Task » Beginning at the line that includes "在电视的发射端，摄取景物并将" in the entries below, print each line exactly as it appears, through the last one.
== The records
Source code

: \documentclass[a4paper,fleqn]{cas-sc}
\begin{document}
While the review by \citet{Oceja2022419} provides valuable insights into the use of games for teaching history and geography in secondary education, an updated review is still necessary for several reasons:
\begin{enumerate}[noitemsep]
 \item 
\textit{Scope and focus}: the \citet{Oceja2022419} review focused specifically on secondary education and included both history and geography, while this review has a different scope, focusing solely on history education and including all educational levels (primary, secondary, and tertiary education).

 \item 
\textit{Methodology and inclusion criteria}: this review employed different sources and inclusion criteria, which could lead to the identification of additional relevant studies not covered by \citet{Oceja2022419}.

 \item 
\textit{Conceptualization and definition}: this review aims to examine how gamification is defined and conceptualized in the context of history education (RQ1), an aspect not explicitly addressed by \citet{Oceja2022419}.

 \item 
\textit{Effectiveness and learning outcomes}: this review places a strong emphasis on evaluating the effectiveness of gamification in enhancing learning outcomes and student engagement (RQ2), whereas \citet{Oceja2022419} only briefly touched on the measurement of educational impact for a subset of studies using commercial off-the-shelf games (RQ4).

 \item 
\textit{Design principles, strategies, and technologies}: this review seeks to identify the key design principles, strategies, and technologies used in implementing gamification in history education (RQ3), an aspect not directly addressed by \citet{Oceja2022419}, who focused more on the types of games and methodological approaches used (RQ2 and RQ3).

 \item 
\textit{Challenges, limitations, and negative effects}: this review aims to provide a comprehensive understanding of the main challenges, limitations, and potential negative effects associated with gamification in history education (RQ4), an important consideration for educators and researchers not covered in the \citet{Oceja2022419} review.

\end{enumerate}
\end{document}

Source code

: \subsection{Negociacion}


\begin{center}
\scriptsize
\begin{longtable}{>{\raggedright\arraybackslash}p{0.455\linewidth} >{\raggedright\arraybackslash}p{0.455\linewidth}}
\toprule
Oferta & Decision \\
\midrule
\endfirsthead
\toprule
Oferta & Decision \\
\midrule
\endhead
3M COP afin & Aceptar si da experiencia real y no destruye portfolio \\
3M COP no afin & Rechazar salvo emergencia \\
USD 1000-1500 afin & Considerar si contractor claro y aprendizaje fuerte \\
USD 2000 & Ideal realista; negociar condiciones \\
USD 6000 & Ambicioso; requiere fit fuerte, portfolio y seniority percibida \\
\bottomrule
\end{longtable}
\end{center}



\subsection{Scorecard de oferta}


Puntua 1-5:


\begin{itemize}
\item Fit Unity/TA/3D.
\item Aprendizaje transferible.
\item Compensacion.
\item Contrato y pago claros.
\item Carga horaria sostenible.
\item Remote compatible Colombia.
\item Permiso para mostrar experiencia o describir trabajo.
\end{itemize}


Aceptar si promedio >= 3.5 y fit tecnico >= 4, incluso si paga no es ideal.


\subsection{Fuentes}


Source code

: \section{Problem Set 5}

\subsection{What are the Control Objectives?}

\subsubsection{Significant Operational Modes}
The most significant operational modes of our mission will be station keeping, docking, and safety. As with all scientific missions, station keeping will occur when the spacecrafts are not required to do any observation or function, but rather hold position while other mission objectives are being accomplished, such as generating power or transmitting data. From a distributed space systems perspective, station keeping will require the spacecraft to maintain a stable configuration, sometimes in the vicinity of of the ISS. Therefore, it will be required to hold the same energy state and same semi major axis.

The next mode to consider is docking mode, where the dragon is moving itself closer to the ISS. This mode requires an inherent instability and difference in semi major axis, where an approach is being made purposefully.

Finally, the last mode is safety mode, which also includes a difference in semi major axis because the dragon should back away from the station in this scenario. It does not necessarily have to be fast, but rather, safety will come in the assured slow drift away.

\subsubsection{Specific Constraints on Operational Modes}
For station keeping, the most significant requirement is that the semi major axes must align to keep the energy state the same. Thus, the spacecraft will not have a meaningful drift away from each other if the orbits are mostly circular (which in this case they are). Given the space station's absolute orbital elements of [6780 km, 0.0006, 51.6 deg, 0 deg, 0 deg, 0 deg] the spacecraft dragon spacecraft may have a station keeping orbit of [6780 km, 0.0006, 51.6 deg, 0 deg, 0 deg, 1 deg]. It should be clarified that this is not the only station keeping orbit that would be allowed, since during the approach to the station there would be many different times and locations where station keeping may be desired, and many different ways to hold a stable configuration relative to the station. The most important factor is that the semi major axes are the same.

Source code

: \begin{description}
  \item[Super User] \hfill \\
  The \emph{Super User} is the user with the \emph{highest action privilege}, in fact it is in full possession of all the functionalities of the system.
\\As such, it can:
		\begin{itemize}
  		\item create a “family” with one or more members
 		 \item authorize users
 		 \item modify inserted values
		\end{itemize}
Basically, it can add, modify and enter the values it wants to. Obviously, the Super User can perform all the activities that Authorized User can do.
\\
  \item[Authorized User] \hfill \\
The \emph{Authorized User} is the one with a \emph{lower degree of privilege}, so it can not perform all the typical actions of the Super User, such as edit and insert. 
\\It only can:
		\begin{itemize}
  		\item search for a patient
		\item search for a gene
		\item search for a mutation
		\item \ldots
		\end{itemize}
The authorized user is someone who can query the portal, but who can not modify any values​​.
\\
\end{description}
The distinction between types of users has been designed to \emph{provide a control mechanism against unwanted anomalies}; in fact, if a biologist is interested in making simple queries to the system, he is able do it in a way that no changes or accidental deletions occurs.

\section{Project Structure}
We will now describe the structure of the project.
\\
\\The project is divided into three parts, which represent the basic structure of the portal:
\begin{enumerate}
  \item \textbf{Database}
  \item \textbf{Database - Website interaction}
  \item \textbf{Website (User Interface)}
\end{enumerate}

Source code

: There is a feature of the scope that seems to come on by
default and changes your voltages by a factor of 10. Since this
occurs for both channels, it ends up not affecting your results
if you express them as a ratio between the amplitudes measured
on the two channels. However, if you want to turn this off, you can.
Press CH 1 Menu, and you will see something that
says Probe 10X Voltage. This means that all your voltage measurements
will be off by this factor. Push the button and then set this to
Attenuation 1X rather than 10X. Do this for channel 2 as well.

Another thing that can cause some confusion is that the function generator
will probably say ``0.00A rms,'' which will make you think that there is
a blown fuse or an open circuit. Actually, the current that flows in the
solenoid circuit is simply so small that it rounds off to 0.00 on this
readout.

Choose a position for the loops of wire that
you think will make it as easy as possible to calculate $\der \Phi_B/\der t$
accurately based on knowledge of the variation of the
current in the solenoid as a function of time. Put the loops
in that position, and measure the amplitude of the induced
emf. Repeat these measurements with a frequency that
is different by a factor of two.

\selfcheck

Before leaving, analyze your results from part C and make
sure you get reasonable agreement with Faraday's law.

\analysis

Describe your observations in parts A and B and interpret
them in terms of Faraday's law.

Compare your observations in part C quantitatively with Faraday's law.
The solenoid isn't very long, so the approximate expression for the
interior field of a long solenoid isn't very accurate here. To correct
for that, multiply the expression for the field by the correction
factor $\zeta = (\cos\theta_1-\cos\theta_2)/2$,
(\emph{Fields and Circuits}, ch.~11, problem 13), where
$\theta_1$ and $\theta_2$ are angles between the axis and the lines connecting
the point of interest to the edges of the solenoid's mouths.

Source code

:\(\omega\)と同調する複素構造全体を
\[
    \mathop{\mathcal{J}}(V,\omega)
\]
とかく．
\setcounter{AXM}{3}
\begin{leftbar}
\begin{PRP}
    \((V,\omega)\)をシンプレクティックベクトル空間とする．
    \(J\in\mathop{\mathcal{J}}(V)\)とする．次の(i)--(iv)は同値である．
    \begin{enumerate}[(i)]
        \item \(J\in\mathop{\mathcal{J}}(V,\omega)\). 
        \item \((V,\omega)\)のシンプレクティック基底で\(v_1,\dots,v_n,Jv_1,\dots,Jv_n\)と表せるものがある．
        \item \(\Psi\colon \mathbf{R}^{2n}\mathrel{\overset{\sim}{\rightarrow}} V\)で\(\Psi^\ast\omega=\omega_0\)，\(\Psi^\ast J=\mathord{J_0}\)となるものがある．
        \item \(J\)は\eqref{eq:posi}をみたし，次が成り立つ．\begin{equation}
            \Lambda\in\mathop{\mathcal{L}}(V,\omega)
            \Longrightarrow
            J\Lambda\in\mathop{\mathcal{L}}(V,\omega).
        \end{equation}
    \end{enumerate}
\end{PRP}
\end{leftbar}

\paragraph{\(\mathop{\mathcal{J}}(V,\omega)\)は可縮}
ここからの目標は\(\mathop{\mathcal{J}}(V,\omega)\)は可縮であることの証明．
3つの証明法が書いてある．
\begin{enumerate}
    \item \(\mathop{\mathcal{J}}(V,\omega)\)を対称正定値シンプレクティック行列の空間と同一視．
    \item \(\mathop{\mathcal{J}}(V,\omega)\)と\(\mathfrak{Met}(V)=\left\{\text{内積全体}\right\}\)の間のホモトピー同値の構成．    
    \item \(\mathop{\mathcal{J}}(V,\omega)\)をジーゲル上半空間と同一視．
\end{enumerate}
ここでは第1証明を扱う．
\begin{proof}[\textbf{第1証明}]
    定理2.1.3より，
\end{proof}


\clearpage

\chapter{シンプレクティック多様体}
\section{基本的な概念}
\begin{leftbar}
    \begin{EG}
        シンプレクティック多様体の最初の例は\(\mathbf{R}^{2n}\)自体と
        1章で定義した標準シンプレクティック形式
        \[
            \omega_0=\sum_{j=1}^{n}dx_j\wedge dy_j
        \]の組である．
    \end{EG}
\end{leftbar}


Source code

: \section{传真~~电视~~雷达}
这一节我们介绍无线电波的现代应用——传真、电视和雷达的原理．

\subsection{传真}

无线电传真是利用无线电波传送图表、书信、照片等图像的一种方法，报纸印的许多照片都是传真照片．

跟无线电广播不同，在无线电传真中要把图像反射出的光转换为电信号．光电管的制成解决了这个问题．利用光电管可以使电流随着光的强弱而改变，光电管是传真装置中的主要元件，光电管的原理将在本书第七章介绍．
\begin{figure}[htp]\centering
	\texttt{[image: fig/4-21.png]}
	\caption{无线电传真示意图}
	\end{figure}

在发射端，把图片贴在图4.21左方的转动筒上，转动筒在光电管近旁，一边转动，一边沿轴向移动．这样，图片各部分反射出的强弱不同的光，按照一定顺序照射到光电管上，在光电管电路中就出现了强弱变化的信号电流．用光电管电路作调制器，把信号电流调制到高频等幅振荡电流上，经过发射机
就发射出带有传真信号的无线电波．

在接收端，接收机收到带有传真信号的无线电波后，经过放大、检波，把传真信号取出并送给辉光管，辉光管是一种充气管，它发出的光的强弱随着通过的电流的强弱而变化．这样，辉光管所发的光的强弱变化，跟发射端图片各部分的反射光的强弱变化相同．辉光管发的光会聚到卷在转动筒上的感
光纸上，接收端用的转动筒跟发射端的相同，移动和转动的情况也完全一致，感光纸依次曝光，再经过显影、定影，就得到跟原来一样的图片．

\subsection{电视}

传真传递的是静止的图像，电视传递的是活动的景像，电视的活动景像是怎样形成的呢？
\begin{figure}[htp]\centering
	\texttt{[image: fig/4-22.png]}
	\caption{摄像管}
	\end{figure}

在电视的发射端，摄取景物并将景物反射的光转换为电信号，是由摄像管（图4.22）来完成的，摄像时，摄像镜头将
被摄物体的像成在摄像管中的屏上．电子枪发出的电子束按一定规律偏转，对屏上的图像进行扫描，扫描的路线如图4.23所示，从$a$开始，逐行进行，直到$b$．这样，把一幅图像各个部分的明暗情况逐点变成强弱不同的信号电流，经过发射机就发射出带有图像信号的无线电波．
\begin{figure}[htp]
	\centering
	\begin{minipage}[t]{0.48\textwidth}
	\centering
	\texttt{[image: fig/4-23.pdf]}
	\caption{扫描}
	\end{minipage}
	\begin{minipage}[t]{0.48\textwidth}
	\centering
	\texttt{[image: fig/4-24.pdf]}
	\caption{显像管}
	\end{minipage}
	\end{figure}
====
Solution for this problem »
在电视的发射端，摄取景物并将景物反射的光转换为电信号，是由摄像管（图4.22）来完成的，摄像时，摄像镜头将
被摄物体的像成在摄像管中的屏上．电子枪发出的电子束按一定规律偏转，对屏上的图像进行扫描，扫描的路线如图4.23所示，从$a$开始，逐行进行，直到$b$．这样，把一幅图像各个部分的明暗情况逐点变成强弱不同的信号电流，经过发射机就发射出带有图像信号的无线电波．
\begin{figure}[htp]
	\centering
	\begin{minipage}[t]{0.48\textwidth}
	\centering
	\texttt{[image: fig/4-23.pdf]}
	\caption{扫描}
	\end{minipage}
	\begin{minipage}[t]{0.48\textwidth}
	\centering
	\texttt{[image: fig/4-24.pdf]}
	\caption{显像管}
	\end{minipage}
	\end{figure}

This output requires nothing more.